WHAT THE TASK REQUIRES:
Count how many lines in the following data hold the word "zhou". Your answer is the number and nothing else.

DATA PROVIDED:
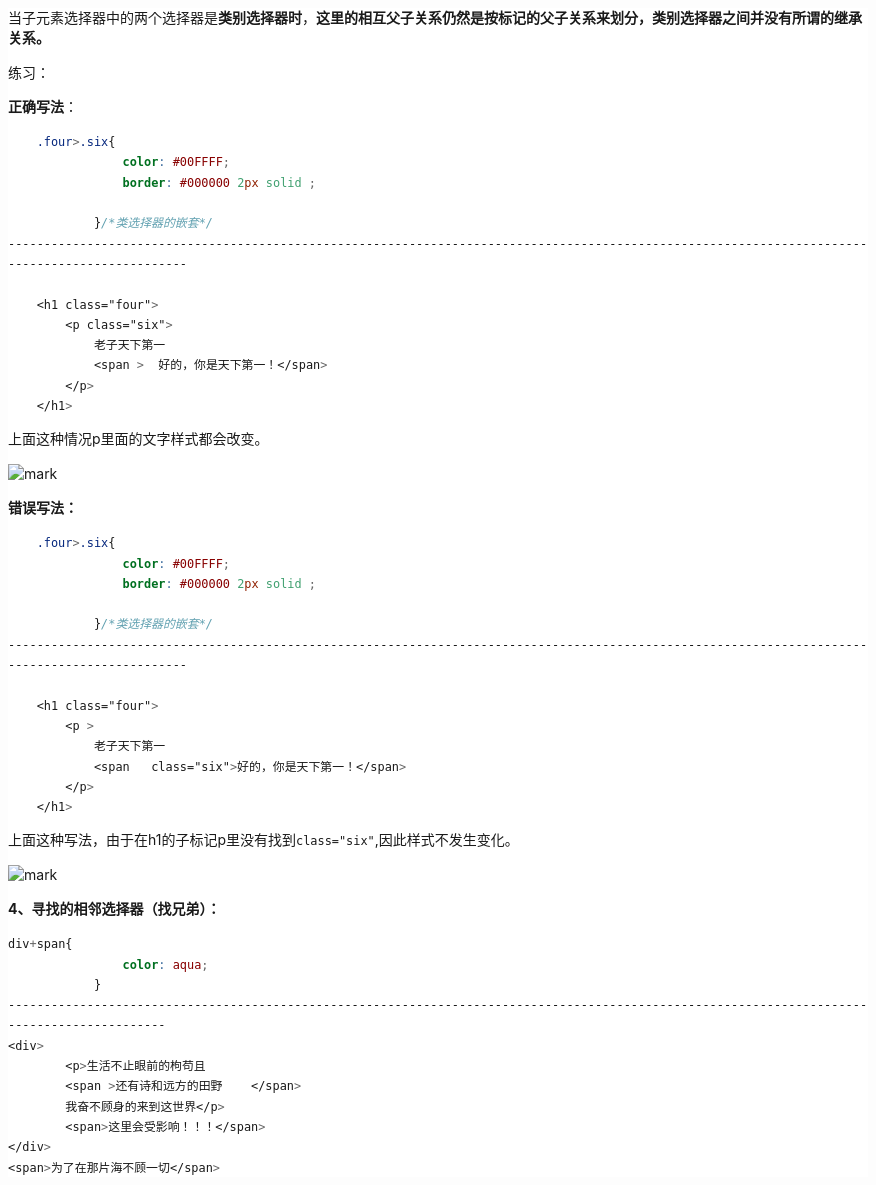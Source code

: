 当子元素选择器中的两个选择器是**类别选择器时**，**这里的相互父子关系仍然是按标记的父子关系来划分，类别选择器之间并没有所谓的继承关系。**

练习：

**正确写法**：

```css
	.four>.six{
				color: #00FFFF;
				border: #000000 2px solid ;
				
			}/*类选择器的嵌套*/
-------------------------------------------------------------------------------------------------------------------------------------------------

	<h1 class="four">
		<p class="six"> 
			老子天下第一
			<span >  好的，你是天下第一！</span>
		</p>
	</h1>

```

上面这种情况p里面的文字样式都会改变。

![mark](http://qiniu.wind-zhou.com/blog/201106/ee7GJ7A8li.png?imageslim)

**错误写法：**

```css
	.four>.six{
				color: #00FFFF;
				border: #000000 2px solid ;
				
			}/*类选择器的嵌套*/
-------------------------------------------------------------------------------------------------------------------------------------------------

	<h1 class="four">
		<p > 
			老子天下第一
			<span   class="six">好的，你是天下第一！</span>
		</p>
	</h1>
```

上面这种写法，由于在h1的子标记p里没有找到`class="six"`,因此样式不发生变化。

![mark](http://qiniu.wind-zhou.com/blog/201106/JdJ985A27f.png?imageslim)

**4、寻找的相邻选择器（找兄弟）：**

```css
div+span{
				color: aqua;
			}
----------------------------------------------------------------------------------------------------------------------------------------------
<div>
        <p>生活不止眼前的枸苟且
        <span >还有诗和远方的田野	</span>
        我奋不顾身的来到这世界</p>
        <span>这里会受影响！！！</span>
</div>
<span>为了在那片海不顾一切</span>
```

WRITTEN SOLUTION:
2